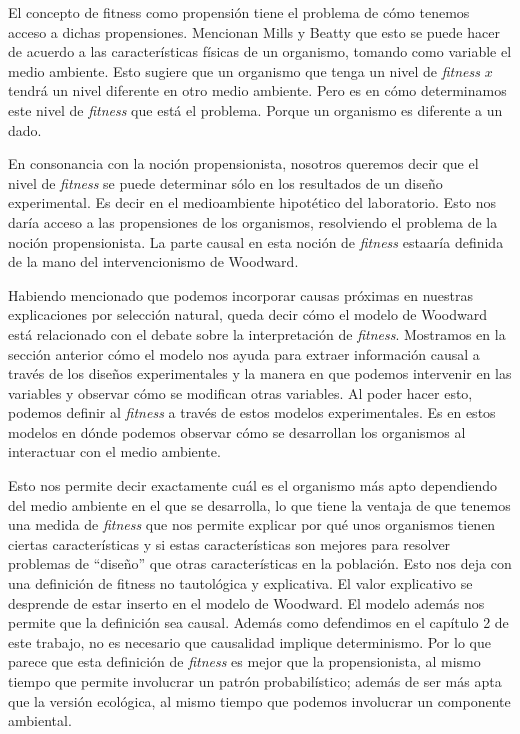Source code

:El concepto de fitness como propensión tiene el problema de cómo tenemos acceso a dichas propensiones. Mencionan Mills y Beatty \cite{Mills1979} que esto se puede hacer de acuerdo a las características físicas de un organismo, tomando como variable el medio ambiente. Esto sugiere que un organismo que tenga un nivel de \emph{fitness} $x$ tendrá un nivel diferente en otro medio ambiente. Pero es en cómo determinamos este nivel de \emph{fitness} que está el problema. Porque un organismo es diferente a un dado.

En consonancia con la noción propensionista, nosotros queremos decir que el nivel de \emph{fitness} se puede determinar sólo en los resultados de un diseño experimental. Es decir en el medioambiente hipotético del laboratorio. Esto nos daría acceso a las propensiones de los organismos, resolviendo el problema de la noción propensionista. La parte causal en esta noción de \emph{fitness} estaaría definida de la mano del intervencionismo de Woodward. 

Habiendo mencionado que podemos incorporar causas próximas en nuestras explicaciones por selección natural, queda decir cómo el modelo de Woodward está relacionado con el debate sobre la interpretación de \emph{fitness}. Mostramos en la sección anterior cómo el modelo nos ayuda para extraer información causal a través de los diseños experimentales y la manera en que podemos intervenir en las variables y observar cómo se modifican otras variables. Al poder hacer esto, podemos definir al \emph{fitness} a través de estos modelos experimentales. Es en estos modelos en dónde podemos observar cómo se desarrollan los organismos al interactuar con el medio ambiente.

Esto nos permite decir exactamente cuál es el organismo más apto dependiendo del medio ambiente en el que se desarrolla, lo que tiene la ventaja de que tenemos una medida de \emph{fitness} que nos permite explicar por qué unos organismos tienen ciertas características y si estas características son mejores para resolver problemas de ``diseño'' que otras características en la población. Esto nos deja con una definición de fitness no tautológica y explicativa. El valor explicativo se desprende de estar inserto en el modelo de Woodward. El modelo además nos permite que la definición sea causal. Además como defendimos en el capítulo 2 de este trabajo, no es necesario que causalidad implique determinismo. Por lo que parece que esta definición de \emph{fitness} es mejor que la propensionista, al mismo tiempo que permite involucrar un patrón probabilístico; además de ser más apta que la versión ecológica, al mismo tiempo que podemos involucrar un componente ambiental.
==
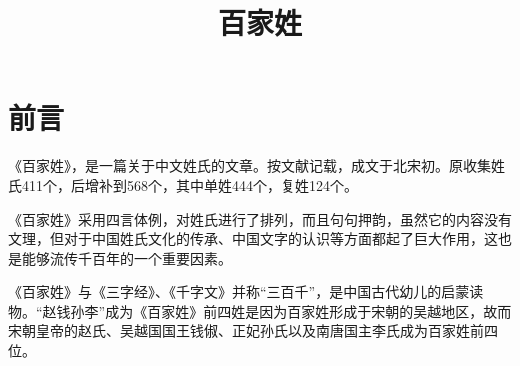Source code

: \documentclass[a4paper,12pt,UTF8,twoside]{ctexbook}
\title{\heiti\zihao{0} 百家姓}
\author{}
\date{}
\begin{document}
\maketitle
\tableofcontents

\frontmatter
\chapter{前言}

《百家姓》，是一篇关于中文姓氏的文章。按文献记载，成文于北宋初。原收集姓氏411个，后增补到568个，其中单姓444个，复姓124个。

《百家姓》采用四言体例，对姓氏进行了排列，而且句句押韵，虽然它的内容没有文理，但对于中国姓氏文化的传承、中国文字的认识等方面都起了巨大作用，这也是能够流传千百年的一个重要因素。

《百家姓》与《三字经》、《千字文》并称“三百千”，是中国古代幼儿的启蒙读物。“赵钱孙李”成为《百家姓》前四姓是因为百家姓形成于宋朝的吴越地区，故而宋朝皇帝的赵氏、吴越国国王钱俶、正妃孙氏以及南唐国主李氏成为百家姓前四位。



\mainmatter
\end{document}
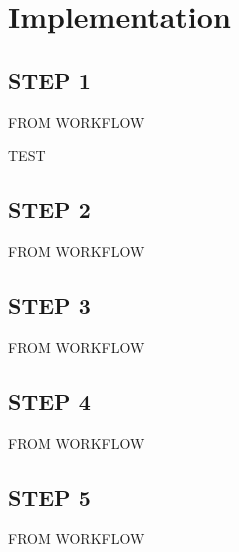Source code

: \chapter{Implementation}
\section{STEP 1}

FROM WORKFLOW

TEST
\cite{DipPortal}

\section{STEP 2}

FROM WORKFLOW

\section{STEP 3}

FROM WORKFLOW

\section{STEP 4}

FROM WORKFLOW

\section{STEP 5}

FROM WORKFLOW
==
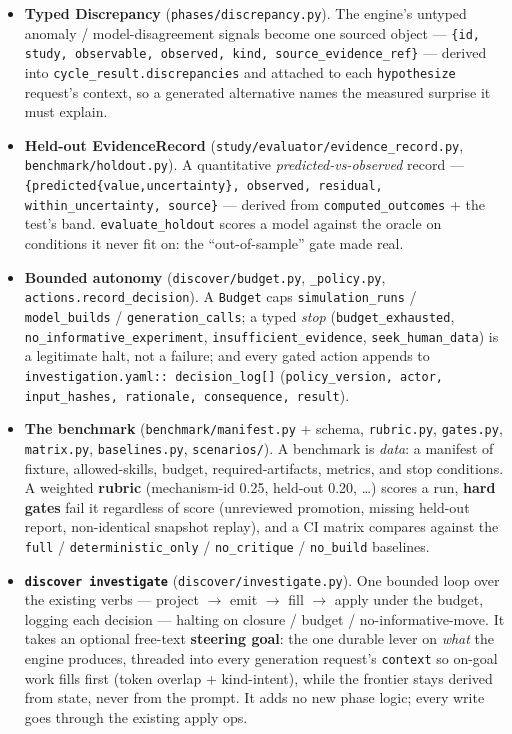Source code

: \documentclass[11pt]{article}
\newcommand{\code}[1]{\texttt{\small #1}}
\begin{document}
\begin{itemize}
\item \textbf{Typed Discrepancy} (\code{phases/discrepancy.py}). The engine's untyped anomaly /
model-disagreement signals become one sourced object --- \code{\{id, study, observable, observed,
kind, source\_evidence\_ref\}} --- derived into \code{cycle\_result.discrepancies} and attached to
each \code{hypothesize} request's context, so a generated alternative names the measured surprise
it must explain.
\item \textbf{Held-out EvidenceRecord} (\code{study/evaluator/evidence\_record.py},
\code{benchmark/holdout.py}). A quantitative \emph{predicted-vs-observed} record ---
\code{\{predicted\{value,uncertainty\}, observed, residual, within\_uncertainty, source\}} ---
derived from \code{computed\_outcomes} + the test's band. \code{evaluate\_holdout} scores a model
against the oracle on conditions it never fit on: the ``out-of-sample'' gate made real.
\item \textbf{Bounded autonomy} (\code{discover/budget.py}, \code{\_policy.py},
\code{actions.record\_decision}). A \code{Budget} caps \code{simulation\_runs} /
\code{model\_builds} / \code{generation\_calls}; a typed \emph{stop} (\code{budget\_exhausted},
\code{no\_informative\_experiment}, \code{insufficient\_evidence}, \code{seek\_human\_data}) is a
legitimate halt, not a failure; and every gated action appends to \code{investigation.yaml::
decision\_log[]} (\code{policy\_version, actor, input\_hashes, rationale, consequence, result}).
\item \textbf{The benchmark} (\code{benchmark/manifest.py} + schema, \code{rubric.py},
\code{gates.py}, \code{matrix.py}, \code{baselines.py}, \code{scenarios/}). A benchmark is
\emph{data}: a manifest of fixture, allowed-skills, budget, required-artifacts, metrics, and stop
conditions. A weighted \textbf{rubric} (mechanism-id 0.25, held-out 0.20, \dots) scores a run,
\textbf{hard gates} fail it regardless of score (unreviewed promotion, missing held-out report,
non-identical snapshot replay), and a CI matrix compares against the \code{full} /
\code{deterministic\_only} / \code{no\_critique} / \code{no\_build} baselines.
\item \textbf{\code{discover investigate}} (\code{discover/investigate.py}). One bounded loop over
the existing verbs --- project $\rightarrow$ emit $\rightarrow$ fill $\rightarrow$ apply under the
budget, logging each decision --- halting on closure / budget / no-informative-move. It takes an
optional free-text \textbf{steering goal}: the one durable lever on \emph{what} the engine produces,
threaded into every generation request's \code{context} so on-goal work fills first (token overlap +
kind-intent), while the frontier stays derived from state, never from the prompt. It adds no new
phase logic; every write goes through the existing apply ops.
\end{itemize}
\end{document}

→ **Exercise objective**
Each line of the data that holds "goal" should be reported.

→ **Written solution**
optional free-text \textbf{steering goal}: the one durable lever on \emph{what} the engine produces,
threaded into every generation request's \code{context} so on-goal work fills first (token overlap +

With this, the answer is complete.